(Beginning of The records)

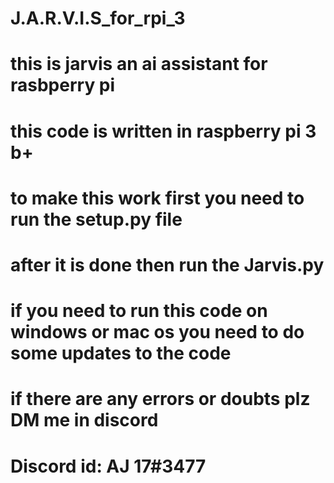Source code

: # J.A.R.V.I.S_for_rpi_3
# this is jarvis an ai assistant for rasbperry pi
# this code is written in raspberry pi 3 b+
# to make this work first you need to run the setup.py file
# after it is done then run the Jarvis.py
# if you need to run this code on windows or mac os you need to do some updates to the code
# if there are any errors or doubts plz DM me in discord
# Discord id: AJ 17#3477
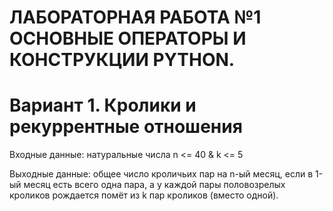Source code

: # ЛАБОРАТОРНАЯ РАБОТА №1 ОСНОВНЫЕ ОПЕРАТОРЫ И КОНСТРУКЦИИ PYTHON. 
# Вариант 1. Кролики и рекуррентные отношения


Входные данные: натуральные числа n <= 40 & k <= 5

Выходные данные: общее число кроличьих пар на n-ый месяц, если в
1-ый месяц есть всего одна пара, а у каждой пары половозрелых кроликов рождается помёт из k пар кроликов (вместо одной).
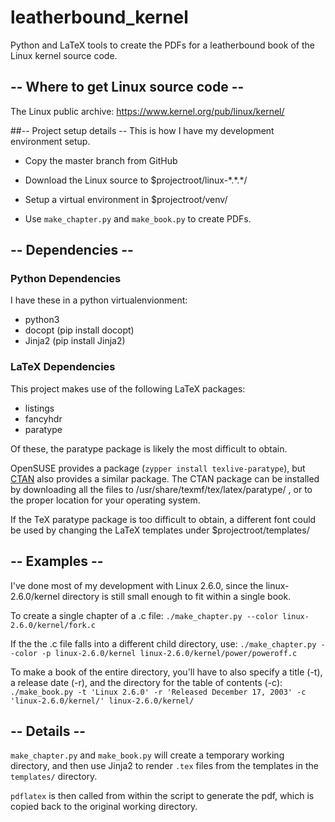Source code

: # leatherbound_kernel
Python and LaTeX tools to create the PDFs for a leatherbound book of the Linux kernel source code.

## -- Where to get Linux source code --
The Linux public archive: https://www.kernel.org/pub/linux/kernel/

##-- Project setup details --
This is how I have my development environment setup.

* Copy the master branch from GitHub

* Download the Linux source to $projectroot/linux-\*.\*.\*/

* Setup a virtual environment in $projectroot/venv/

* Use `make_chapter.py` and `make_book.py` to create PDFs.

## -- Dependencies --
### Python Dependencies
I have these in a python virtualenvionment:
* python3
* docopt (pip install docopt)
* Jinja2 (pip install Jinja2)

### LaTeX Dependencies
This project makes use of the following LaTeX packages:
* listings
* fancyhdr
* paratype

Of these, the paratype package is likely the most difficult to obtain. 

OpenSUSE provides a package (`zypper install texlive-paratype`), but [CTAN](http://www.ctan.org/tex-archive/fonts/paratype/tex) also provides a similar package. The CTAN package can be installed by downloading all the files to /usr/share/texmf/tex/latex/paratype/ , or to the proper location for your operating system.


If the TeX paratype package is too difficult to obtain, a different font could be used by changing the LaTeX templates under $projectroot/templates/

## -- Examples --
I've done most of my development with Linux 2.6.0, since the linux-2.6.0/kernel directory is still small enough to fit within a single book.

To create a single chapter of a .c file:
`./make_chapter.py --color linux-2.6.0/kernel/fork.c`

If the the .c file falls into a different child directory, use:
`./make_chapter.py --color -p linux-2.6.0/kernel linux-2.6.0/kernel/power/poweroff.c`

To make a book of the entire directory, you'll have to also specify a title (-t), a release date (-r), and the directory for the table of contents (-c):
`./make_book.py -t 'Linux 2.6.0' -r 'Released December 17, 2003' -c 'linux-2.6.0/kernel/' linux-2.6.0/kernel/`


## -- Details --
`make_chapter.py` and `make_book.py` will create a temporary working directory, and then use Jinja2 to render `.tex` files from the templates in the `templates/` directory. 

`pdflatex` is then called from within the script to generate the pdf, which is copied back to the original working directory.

(End of The records)

• **Work request**: All that is required is the number of lines in the data above that contain the word "obtain".

• **Answer to the exercise**: 2